In motion planning, high clearance paths are favorable due to their increased visibility and reduction of collision risk such as the safety of problems involving: human- robot cooperation. One popular approach to solving motion planning problems is the Probabilistic Roadman Method (PRM), which generates a graph of the free space of an environment referred to as a roadmap. In this work we describe a new approach to making high clearance paths when using PRM The medial axis is useful for this since it represents the set of points with maximal clearance and is well defined in higher dimensions. However it can only be computed exactly in workspace. Our goal is to generate roadmaps with paths following the medial axis of an environment without explicitly computing the medial axis.

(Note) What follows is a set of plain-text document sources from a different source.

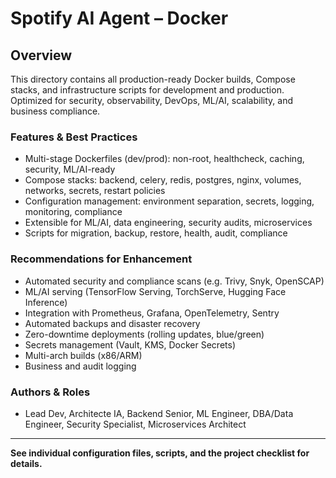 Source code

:# Spotify AI Agent – Docker

## Overview
This directory contains all production-ready Docker builds, Compose stacks, and infrastructure scripts for development and production. Optimized for security, observability, DevOps, ML/AI, scalability, and business compliance.

### Features & Best Practices
- Multi-stage Dockerfiles (dev/prod): non-root, healthcheck, caching, security, ML/AI-ready
- Compose stacks: backend, celery, redis, postgres, nginx, volumes, networks, secrets, restart policies
- Configuration management: environment separation, secrets, logging, monitoring, compliance
- Extensible for ML/AI, data engineering, security audits, microservices
- Scripts for migration, backup, restore, health, audit, compliance

### Recommendations for Enhancement
- Automated security and compliance scans (e.g. Trivy, Snyk, OpenSCAP)
- ML/AI serving (TensorFlow Serving, TorchServe, Hugging Face Inference)
- Integration with Prometheus, Grafana, OpenTelemetry, Sentry
- Automated backups and disaster recovery
- Zero-downtime deployments (rolling updates, blue/green)
- Secrets management (Vault, KMS, Docker Secrets)
- Multi-arch builds (x86/ARM)
- Business and audit logging

### Authors & Roles
- Lead Dev, Architecte IA, Backend Senior, ML Engineer, DBA/Data Engineer, Security Specialist, Microservices Architect

---
**See individual configuration files, scripts, and the project checklist for details.**
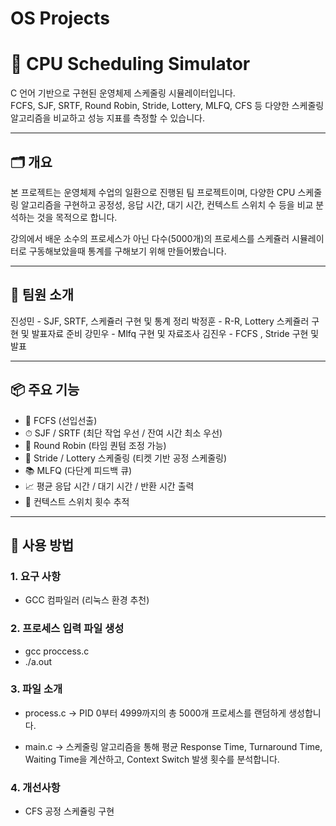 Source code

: # OS Projects

# 🧠 CPU Scheduling Simulator

C 언어 기반으로 구현된 운영체제 스케줄링 시뮬레이터입니다.  
FCFS, SJF, SRTF, Round Robin, Stride, Lottery, MLFQ, CFS 등 다양한 스케줄링 알고리즘을 비교하고 성능 지표를 측정할 수 있습니다.

---

## 🗂️ 개요

본 프로젝트는 운영체제 수업의 일환으로 진행된 팀 프로젝트이며, 다양한 CPU 스케줄링 알고리즘을 구현하고 공정성, 응답 시간, 대기 시간, 컨텍스트 스위치 수 등을 비교 분석하는 것을 목적으로 합니다.

강의에서 배운 소수의 프로세스가 아닌 다수(5000개)의 프로세스를 스케쥴러 시뮬레이터로 구동해보았을때 통계를 구해보기 위해 만들어봤습니다.

---

## 👥 팀원 소개

진성민 - SJF, SRTF, 스케쥴러 구현 및 통계 정리
박정훈 - R-R, Lottery 스케쥴러 구현 및 발표자료 준비
강민우 - Mlfq 구현 및 자료조사
김진우 - FCFS , Stride 구현 및 발표

---

## 📦 주요 기능

- 🔁 FCFS (선입선출)
- ⏱ SJF / SRTF (최단 작업 우선 / 잔여 시간 최소 우선)
- 🔄 Round Robin (타임 퀀텀 조정 가능)
- 🎫 Stride / Lottery 스케줄링 (티켓 기반 공정 스케줄링)
- 📚 MLFQ (다단계 피드백 큐)
- 📈 평균 응답 시간 / 대기 시간 / 반환 시간 출력
- 🔁 컨텍스트 스위치 횟수 추적

---

## 🚀 사용 방법

### 1. 요구 사항
- GCC 컴파일러 (리눅스 환경 추천)

### 2. 프로세스 입력 파일 생성

- gcc proccess.c 
- ./a.out

### 3. 파일 소개

- process.c → PID 0부터 4999까지의 총 5000개 프로세스를 랜덤하게 생성합니다.

- main.c → 스케줄링 알고리즘을 통해 평균 Response Time, Turnaround Time, Waiting Time을 계산하고, Context Switch 발생 횟수를 분석합니다.

### 4. 개선사항
- CFS 공정 스케쥴링 구현
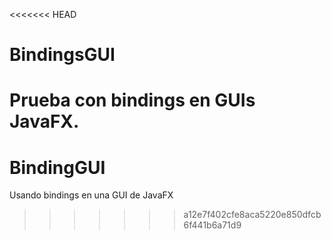 <<<<<<< HEAD
# BindingsGUI
Prueba con bindings en GUIs JavaFX.
=======
# BindingGUI
Usando bindings en una GUI de JavaFX
>>>>>>> a12e7f402cfe8aca5220e850dfcb6f441b6a71d9
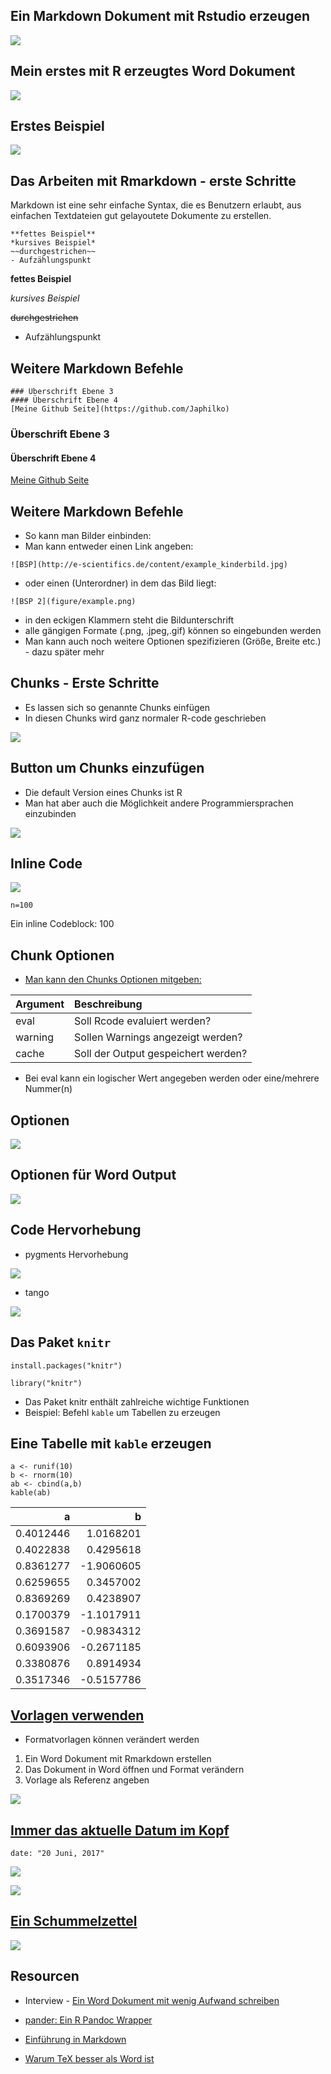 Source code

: Ein Markdown Dokument mit Rstudio erzeugen
------------------------------------------

![](figure/r2wordstart.PNG)

Mein erstes mit R erzeugtes Word Dokument
-----------------------------------------

![](figure/meinWord.PNG)

Erstes Beispiel
---------------

![](figure/ErstesWord.PNG)

Das Arbeiten mit Rmarkdown - erste Schritte
-------------------------------------------

Markdown ist eine sehr einfache Syntax, die es Benutzern erlaubt, aus
einfachen Textdateien gut gelayoutete Dokumente zu erstellen.

    **fettes Beispiel**
    *kursives Beispiel*
    ~~durchgestrichen~~
    - Aufzählungspunkt

**fettes Beispiel**

*kursives Beispiel*

<s>durchgestrichen</s>

-   Aufzählungspunkt

Weitere Markdown Befehle
------------------------

    ### Überschrift Ebene 3
    #### Überschrift Ebene 4
    [Meine Github Seite](https://github.com/Japhilko)

### Überschrift Ebene 3

#### Überschrift Ebene 4

[Meine Github Seite](https://github.com/Japhilko)

Weitere Markdown Befehle
------------------------

-   So kann man Bilder einbinden:
-   Man kann entweder einen Link angeben:

<!-- -->

    ![BSP](http://e-scientifics.de/content/example_kinderbild.jpg)

-   oder einen (Unterordner) in dem das Bild liegt:

<!-- -->

    ![BSP 2](figure/example.png)

-   in den eckigen Klammern steht die Bildunterschrift
-   alle gängigen Formate (.png, .jpeg,.gif) können so eingebunden
    werden
-   Man kann auch noch weitere Optionen spezifizieren (Größe,
    Breite etc.) - dazu später mehr

Chunks - Erste Schritte
-----------------------

-   Es lassen sich so genannte Chunks einfügen
-   In diesen Chunks wird ganz normaler R-code geschrieben

![](figure/NotebooksBasicEx.PNG)

Button um Chunks einzufügen
---------------------------

-   Die default Version eines Chunks ist R
-   Man hat aber auch die Möglichkeit andere Programmiersprachen
    einzubinden

![](figure/ChunkButton.PNG)

Inline Code
-----------

![](figure/RinlineEx.PNG)

    n=100

Ein inline Codeblock: 100

Chunk Optionen
--------------

-   [Man kann den Chunks Optionen
    mitgeben:](https://yihui.name/knitr/options/)

<table>
<thead>
<tr class="header">
<th align="left">Argument</th>
<th align="left">Beschreibung</th>
</tr>
</thead>
<tbody>
<tr class="odd">
<td align="left">eval</td>
<td align="left">Soll Rcode evaluiert werden?</td>
</tr>
<tr class="even">
<td align="left">warning</td>
<td align="left">Sollen Warnings angezeigt werden?</td>
</tr>
<tr class="odd">
<td align="left">cache</td>
<td align="left">Soll der Output gespeichert werden?</td>
</tr>
</tbody>
</table>

-   Bei eval kann ein logischer Wert angegeben werden oder
    eine/mehrere Nummer(n)

Optionen
--------

![](figure/RwordOptions.PNG)

Optionen für Word Output
------------------------

![](figure/WordOutputOptions.PNG)

Code Hervorhebung
-----------------

-   pygments Hervorhebung

![](figure/pygmentsSnippet.PNG)

-   tango

![](figure/tangoSnippet.PNG)

Das Paket `knitr`
-----------------

    install.packages("knitr")

    library("knitr")

-   Das Paket knitr enthält zahlreiche wichtige Funktionen
-   Beispiel: Befehl `kable` um Tabellen zu erzeugen

Eine Tabelle mit `kable` erzeugen
---------------------------------

    a <- runif(10)
    b <- rnorm(10)
    ab <- cbind(a,b)
    kable(ab)

<table>
<thead>
<tr class="header">
<th align="right">a</th>
<th align="right">b</th>
</tr>
</thead>
<tbody>
<tr class="odd">
<td align="right">0.4012446</td>
<td align="right">1.0168201</td>
</tr>
<tr class="even">
<td align="right">0.4022838</td>
<td align="right">0.4295618</td>
</tr>
<tr class="odd">
<td align="right">0.8361277</td>
<td align="right">-1.9060605</td>
</tr>
<tr class="even">
<td align="right">0.6259655</td>
<td align="right">0.3457002</td>
</tr>
<tr class="odd">
<td align="right">0.8369269</td>
<td align="right">0.4238907</td>
</tr>
<tr class="even">
<td align="right">0.1700379</td>
<td align="right">-1.1017911</td>
</tr>
<tr class="odd">
<td align="right">0.3691587</td>
<td align="right">-0.9834312</td>
</tr>
<tr class="even">
<td align="right">0.6093906</td>
<td align="right">-0.2671185</td>
</tr>
<tr class="odd">
<td align="right">0.3380876</td>
<td align="right">0.8914934</td>
</tr>
<tr class="even">
<td align="right">0.3517346</td>
<td align="right">-0.5157786</td>
</tr>
</tbody>
</table>

[Vorlagen verwenden](http://rmarkdown.rstudio.com/articles_docx.html)
---------------------------------------------------------------------

-   Formatvorlagen können verändert werden

1.  Ein Word Dokument mit Rmarkdown erstellen
2.  Das Dokument in Word öffnen und Format verändern
3.  Vorlage als Referenz angeben

![](figure/RefDoc.PNG)

[Immer das aktuelle Datum im Kopf](http://stackoverflow.com/questions/23449319/yaml-current-date-in-rmarkdown)
--------------------------------------------------------------------------------------------------------------

    date: "20 Juni, 2017"

![](figure/rmdAktuellesDatum.PNG)

![](figure/ErgebenisAktuellesDatum.PNG)

[Ein Schummelzettel](https://www.rstudio.com/wp-content/uploads/2015/06/rmarkdown-german.pdf)
---------------------------------------------------------------------------------------------

![](figure/RmarkdownSchummelzettel.PNG)

Resourcen
---------

-   Interview - [Ein Word Dokument mit wenig Aufwand
    schreiben](https://www.r-statistics.com/2013/03/write-ms-word-document-using-r-with-as-little-overhead-as-possible/)

-   [pander: Ein R Pandoc Wrapper](http://rapporter.github.io/pander/)

-   [Einführung in
    Markdown](https://github.com/ctreffe/r-space/wiki/R-Markdown-Intro)

-   [Warum TeX besser als Word
    ist](http://factorgrad.blogspot.de/2010/07/why-latex-is-superior-to-ms-word.html)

One of the major steps of PRM is local planning: the planning of motion between two nearby nodes PRMs have been used to build roadmaps that have nodes on the medial axis but so far there has been no local planner method proposed for connecting these nodes on the medial axis. These types of high clearance motions are desirable and needed in many robotics applications. This work proposes Medial Axis Local Planner (MALP), a local planner which attempts to connect medial axis configurations via the medial axis. The recursive method takes a simple path between two medial axis configurations and attempts to deform the path to fit the medial axis. This deformation creates paths with high clearance and visibility properties. We have implemented this local planner and have tested it in 2D and 3D rigid body and 8D and 16D fixed base articulated linkage environments. We compare MALP with a straight-line local planner (SL), a typical local planer used in motion planning that interpolated along a line in the planning space. Our results indicate that MALP generated higher clearance paths than SL local planning. As a result, MALP found more connections and generated fewer connected components as compared to connecting the same nodes using SL connections. Using MALP connects noes on the medial axis, increasing the overall clearance of the roadmap generated.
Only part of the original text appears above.